The Greaest Divider Has Fractured American Democracy for Decades to Come
By Tom Kagy | 30 Dec, 2025
Donald Trump's political tactic has been to destroy trust in the institutions that once made the United States the world's most stable democracy.
Donald Trump will be remembered as the greatest divider in US history, a President who made it clear that he was governing for one distinctive group of Americans— white Christians born and bred and in the US.
While Trump didn’t invent divisiveness in American politics, he deliberately, relentlessly, and with remarkable success turned division into the point of every one of executive orders. They weren't merely the unavoidable side effect of hard choices or clashing values, but the objective. His constant goal was never to persuade a majority of Americans but to convince a large minority that only Trump and his MAGA movement could be trusted at all.
The damage inflicted by this era of political vandalism will linger long after Trump exits the stage.
For most of American history, politics rested on a few shared assumptions. Elections were real even when you lost. Courts might be wrong, but they weren’t fake. Journalists could be biased, but they weren’t enemies. Government officials were sometimes corrupt, but the system itself wasn’t a con. These beliefs didn’t require everyone to agree—only that enough people accepted the basic rules to keep the whole thing standing.
Trump went after those rules directly.
If he lost, the election was rigged. If courts ruled against him, judges were hacks. If journalists reported uncomfortable facts, they were liars. If civil servants followed the law instead of his wishes, they were traitors in a “deep state.” Over time, this drumbeat did something powerful: it trained millions of Americans to see democracy not as a shared project, but as a hostile system imposed on them by enemies.
That’s not polarization as we used to know it. That’s delegitimization.
The genius—and the danger—of Trump’s approach is that it doesn’t require governing well. You don’t need policy success if failure can always be blamed on sabotage. You don’t need evidence if loyalty matters more than truth. You don’t even need consistency, because contradiction itself becomes proof that “they” are trying to confuse you. In this worldview, chaos isn’t a problem. It’s confirmation.
Once people internalize that mindset, it doesn’t go away just because a presidency ends.
Trump’s supporters didn’t simply come to dislike Democrats. Plenty of Americans have disliked the opposing party before. They came to believe that Democrats, along with judges, journalists, scientists, and career officials, were illegitimate actors. That belief hardens fast and dissolves slowly. When politics becomes existential—when every election is framed as the last real one—compromise starts to look like surrender and restraint starts to look like weakness.
That’s how democratic erosion works in real life. Not with tanks in the streets, but with voters who no longer accept losing as a valid outcome.

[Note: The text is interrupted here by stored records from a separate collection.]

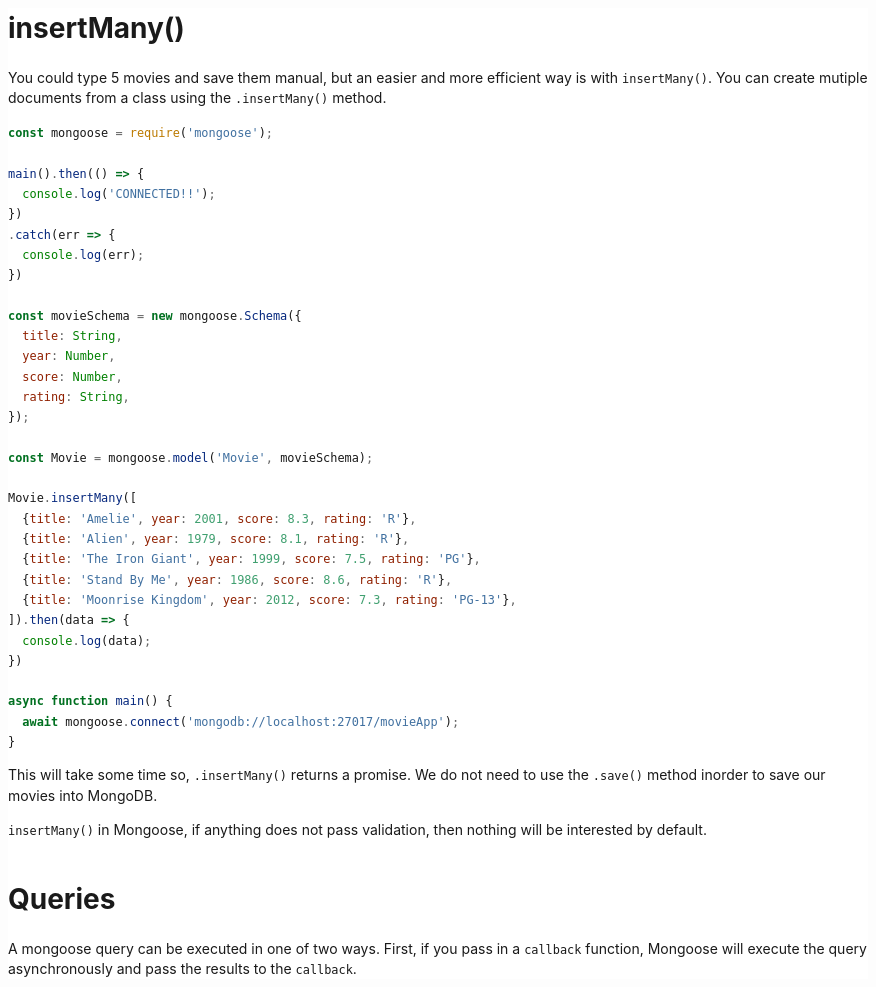 

# insertMany()

You could type 5 movies and save them manual, but an easier and more efficient way is with `insertMany()`. You can create mutiple documents from a class using the `.insertMany()` method.

```js
const mongoose = require('mongoose');

main().then(() => {
  console.log('CONNECTED!!');
})
.catch(err => {
  console.log(err);
})

const movieSchema = new mongoose.Schema({
  title: String,
  year: Number,
  score: Number,
  rating: String,
});

const Movie = mongoose.model('Movie', movieSchema);

Movie.insertMany([
  {title: 'Amelie', year: 2001, score: 8.3, rating: 'R'},
  {title: 'Alien', year: 1979, score: 8.1, rating: 'R'},
  {title: 'The Iron Giant', year: 1999, score: 7.5, rating: 'PG'},
  {title: 'Stand By Me', year: 1986, score: 8.6, rating: 'R'},
  {title: 'Moonrise Kingdom', year: 2012, score: 7.3, rating: 'PG-13'},
]).then(data => {
  console.log(data);
})

async function main() {
  await mongoose.connect('mongodb://localhost:27017/movieApp');
}
```

This will take some time so, `.insertMany()` returns a promise. We do not need to use the `.save()` method inorder to save our movies into MongoDB.

`insertMany()` in Mongoose, if anything does not pass validation, then nothing will be interested by default. 

# Queries

A mongoose query can be executed in one of two ways. First, if you pass in a `callback` function, Mongoose will execute the query asynchronously and pass the results to the `callback`.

The damage doesn’t stop at government. It spills into families, workplaces, churches, and communities. When political identity becomes a moral identity, disagreement feels personal. You’re not just wrong—you’re dangerous. That kind of thinking fractures social trust, and social trust is the glue that holds democratic societies together when institutions are under strain.
And here’s the part that should worry even people who like Trump’s policies: this strategy is contagious.
Trump proved that you can gain power by attacking the referees instead of playing the game. He showed that outrage beats explanation, that insults travel faster than ideas, and that delegitimizing the system can be more effective than working within it. Future politicians don’t need Trump’s personality to copy his method. They just need the incentives—and those incentives are now baked into the political ecosystem.
Media outlets chase conflict because conflict pays. Social platforms reward extremity because extremity drives engagement. Politicians learn quickly what gets attention and what gets punished. In that environment, calm governance looks boring, while escalation looks strong. Trump didn’t create this dynamic, but he leaned into it harder than anyone before him and normalized it at the highest level.
The most tragic part is that American democracy was unusually resilient before this moment. Not perfect, not fair to everyone, but stable. The U.S. survived wars, depressions, assassinations, and scandals because enough people believed the system was worth preserving even when it disappointed them. Trump’s great achievement—if that’s the word—is convincing a large slice of the country that preservation itself is the problem.
Once trust is gone, everything gets harder. Public health becomes partisan. Economic data becomes suspect. Courts lose authority. Elections require ever more forceful defenses just to be accepted as real. The system can keep functioning, but it does so under constant stress, like a bridge with cracked supports that still carries traffic—until one day it doesn’t.
Calling Trump “the Great Divider” isn’t an insult. It’s a description. Division wasn’t collateral damage; it was the engine. And engines, once built, don’t disappear when the driver steps away.
American democracy will survive this period. But it will be more brittle, more suspicious, and more vulnerable than it was before. That’s the lasting fracture Trump leaves behind—not a single broken norm, but a country trained to doubt the very idea that shared rules can still bind us together.